After thinking about this a bit more, I realized that it is possible
to mechanically sift a human generated resolution that has both
textual conflict resolution (which will be handled by "rerere") and
semantic one (which needs the merge-fix machinery) into two, without
requiring the user to make two separate commits.

The key trick is that "rerere" is capable of recording and replaying
semantic conflict resolution made to a file that happens to have
textual conflict just fine.  Because rerere database records the
preimage (i.e. with conflict markers) and postimage (i.e. the final
resolution for the file) as an entire file contents, it can do 3-way
merge for parts of the same file that is away from any conflicted
region.

If you tell contrib/rerere-train.sh to learn from "pu^{/^Merge
branch 'bp/fsmonitor' into pu}", you'll see what I mean.

  $ git show "pu^{/^Merge branch 'bp/fsmonitor' into pu}" compat/bswap.h

shows the result of such resolution.  Early part of the combined
diff shown by the above command comes from textual conflict
resolution, but there is a new implementation of inline version of
get_be64 that has become necessary but did not exist in either of
the branches getting merged, which is shown as an evil merge.

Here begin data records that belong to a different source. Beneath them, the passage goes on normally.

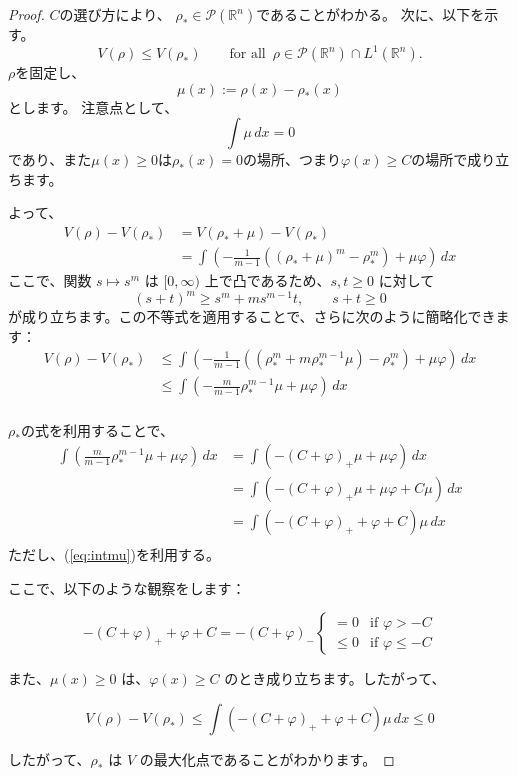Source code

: \documentclass{jsarticle}
\theoremstyle{definition}
\begin{document}
\vspace\baselineskip 
\begin{proof}
  $C$の選び方により、 $\rho_* \in \mathcal{P}(\mathbb{R}^n)$であることがわかる。
  次に、以下を示す。
  $$
  V(\rho) \leq V(\rho_*) \qquad \text{for all } \, \rho \in \mathcal{P}(\mathbb{R}^n) \cap L^1(\mathbb{R}^n).
  $$
  $\rho$を固定し、 
  $$
  \mu(x) := \rho(x) - \rho_*(x)
  $$
  とします。
  注意点として、
  \begin{equation}
    \label{eq:intmu}
     \int \mu \, dx = 0
  \end{equation}
  であり、また$\mu(x) \geq 0$は$\rho_*(x) = 0$の場所、つまり$\varphi(x) \geq C$の場所で成り立ちます。

  よって、
  \begin{align*}
    V(\rho) - V(\rho_*) &= V(\rho_* + \mu) - V(\rho_*)\\
                        &= \int \left(- \frac{1}{m-1} ((\rho_* + \mu)^m - \rho_*^{m}) + \mu \varphi \right) \, dx
  \end{align*}
  ここで、関数 $s \mapsto s^m$ は $[0, \infty)$ 上で凸であるため、$s, t \geq 0$ に対して 
  $$
    (s + t)^m \geq s^m + ms^{m-1}t, \qquad s + t \geq 0
  $$ 
  が成り立ちます。この不等式を適用することで、さらに次のように簡略化できます：
  \begin{align*}
    V(\rho) - V(\rho_*) &\leq \int \left(- \frac{1}{m-1} ((\rho_*^m + m \rho_*^{m-1} \mu) - \rho_*^{m}) + \mu \varphi \right) \, dx\\
                        &\leq \int \left(- \frac{m}{m-1} \rho_*^{m-1}\mu + \mu\varphi\right) \, dx\\
  \end{align*}

  $\rho_*$の式を利用することで、
  \begin{align*}
    \int \left(\frac{m}{m-1} \rho_*^{m-1}\mu + \mu\varphi\right) \, dx &= \int \left(-(C + \varphi)_+ \mu + \mu\varphi\right) \, dx \\
                                                                       &= \int \left(-(C + \varphi)_+ \mu + \mu \varphi + C \mu\right) \, dx \\
                                                                       &= \int \left(-(C + \varphi)_+ + \varphi + C\right)\mu \, dx \\  
  \end{align*}
  ただし、(\ref{eq:intmu})を利用する。

  ここで、以下のような観察をします：

  \[
    - (C + \varphi)_+ + \varphi + C = - (C + \varphi)_- \begin{cases} = 0 & \text{if } \varphi > - C \\ 
                                                                  \leq 0 & \text{if } \varphi \leq - C \end{cases}
  \]

  また、\(\mu(x) \geq 0\) は、\(\varphi(x) \geq C\) のとき成り立ちます。したがって、

  \[
     V(\rho) - V(\rho_*) \leq \int (- (C + \varphi)_+ + \varphi + C) \mu \, dx \leq 0
  \]

  したがって、\(\rho_*\) は \(V\) の最大化点であることがわかります。
\end{proof}
\end{document}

So the way to automatically sift an existing merge into textual
conflict resolution (i.e. automatable with "rerere") and semantic
evil merge-fix is to first try to recreate the merge and enumerate
the paths that get conflicts.  Then resolve these paths by grabbing
the resolved result for these paths that get textual conflicts out
of the original merge.  That gives us the textual part (we can run
"git rerere" at this point to store the resolution away to the
rerere database---which is essentially what contrib/rerere-train
does).

There will be difference between the result of the above and the
original merge commit.  The paths that are different are all outside
these conflicted paths, and they are what we want in the second
commit, i.e. the semantic evil merge-fix, which will be the value
for the merge-fix database.

So that part is easily automatable.  

It is much harder to come up with a way to index into the merge-fix
database.  We can "punt" and use the same index scheme as the
Reintegrate script (i.e. key it with the name of the branch being
merged, which can be read from the original merge) as the initial
approximation, and that would already be much better than what
Reintegrate script currently does, in that the recording part is
much more automated (in the workflow I use the Reintegrate script,
the side that records a merge-fix initially is entirely manual).